Let’s take a look at the book that proves the world needs a standardised slang term to describe the daubing of a woman’s breasts with spraypaint.


 
The cover is a pair of boobs covered in paint and is a perfectly sound representation of what’s inside. It’s not a book that’s going to offer the reader many plot twists; it’s literally just lots of photos of women’s chests made to look like cakes or walls.

Most of the stuff in the book doesn’t even look like very good graffiti. These two, for example, are shit. In fact, the one on the right isn’t even graffiti; it’s an A3 tattoo transfer you get when you subscribe to Metal Hammer.

This one is just that stock graffiti font you used to get on WordArt, right? Either way, it’s an image with all the artistic depth of Fred Durst simultaneously rapping and taking a shit in the Limp Bizkit video that came out earlier this year.

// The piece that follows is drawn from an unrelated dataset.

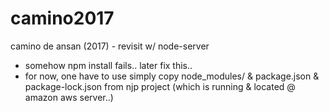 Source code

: # camino2017
camino de ansan (2017) - revisit w/ node-server

- somehow npm install fails.. later fix this..
- for now, one have to use simply copy node_modules/ & package.json & package-lock.json from njp project (which is running & located @ amazon aws server..)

It’s also notable for the fact that it’s perhaps the most desperately self-knowing “urban” set-up I’ve ever seen that also involves the use of two berets.

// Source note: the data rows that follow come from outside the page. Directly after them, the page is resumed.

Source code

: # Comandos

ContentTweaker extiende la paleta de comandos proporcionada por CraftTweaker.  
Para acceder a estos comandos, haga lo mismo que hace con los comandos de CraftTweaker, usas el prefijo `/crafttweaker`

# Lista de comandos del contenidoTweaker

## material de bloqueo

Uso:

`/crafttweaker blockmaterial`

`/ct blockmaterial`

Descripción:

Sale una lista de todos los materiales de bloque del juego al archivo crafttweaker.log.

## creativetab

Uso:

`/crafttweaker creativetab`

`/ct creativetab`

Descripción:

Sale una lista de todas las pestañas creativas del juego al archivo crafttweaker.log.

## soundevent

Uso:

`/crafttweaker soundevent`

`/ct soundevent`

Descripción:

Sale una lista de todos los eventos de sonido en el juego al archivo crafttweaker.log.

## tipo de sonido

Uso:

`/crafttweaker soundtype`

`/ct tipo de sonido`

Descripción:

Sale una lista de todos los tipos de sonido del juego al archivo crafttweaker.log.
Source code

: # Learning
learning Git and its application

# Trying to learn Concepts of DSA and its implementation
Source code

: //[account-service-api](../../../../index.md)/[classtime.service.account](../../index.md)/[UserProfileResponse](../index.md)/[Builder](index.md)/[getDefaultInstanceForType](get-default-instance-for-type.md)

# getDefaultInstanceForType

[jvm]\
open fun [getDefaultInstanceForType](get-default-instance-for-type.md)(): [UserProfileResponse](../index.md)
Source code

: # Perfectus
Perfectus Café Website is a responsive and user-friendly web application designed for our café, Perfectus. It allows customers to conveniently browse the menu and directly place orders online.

To be fair to “Vince Prawns”, the guy who put the book together, it’s quite an accomplishment to pack out over 100 pages with essentially the exact same image. But the problem with publishing a book based entirely on the premise of spraying graffiti on nude women is that you’ll inevitably run out of ideas on how to frame the shots differently.

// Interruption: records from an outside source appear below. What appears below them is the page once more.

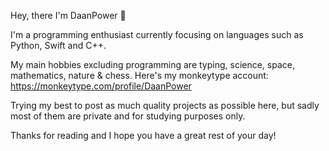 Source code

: Hey, there I'm DaanPower 👋

I'm a programming enthusiast currently focusing on languages such as Python, Swift and C++.

My main hobbies excluding programming are typing, science, space, mathematics, nature & chess.
Here's my monkeytype account: https://monkeytype.com/profile/DaanPower

Trying my best to post as much quality projects as possible here,
but sadly most of them are private and for studying purposes only.

Thanks for reading and I hope you have a great rest of your day!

This becomes evident mostly towards the end, when they start adding weird props like snakes and gorilla masks. On the last page, the model is drinking a glass of milk. The girls on page 76 are wearing speakers on their heads and standing in between some turntables. I wish we had the rights to show you what’s on page 68. I know Beyonce did blackface a while ago, but she got a whole world of shit for it and she’s Beyonce, so imagine what would happen on Twitter if someone uploaded a naked, nameless, black model growling in stilettos and blackface? Maybe someone who doesn’t work for a media company can take a picture of it and tweet it, just so we can see.

Lord, I really don’t get this. I mean, what’s up with the Mod one on page 109? It’s rare you get a sexy, street art version of a Specials tour poster, but here it is: loud, proud and completely unrepresentative of any subculture I’ve ever come across.       

I wonder if a press copy of this book got sent to The New Statesman or Vagenda, because on page 39 there’s a woman with her head in a washing machine with “GKill” written on her arse, and I think if the right people saw that it could easily lead to the first fourth-wave feminist murder squad descending on the Shriiimp offices.

Clearly the model who “Ches” did this to has breasts that are nice to look at it, both if you’re attracted to women or just enjoy looking at boobs. But that detracts from the design itself somewhat, which is probably why people usually do graffiti on walls or bins or trains instead of human beings. 

That’s the fundamental pitfall of Holy Shriiimp: naked women are nice to look at, and graffiti can also occasionally be pleasing to the eye, but there’s no functional or artistic reason to link the two. You can’t really just combine two things and turn it into a book; photos of 17th century Welsh churches overlaid with inspirational quotes from Liverpool’s 1996 FA Cup final squad, for example, makes no sense. And nor does this. If it were just a coffee table book about graffiti – or a magazine full of naked women – it would be good to go.

Regardless of all that, it’s probably going to become a fixture on the shelves of awful Covent Garden street culture boutiques and a wildly popular birthday gift among new media dads, allowing the Shriiimp movement to carry on thriving forever through the medium of badly written American cop shows. Oh well.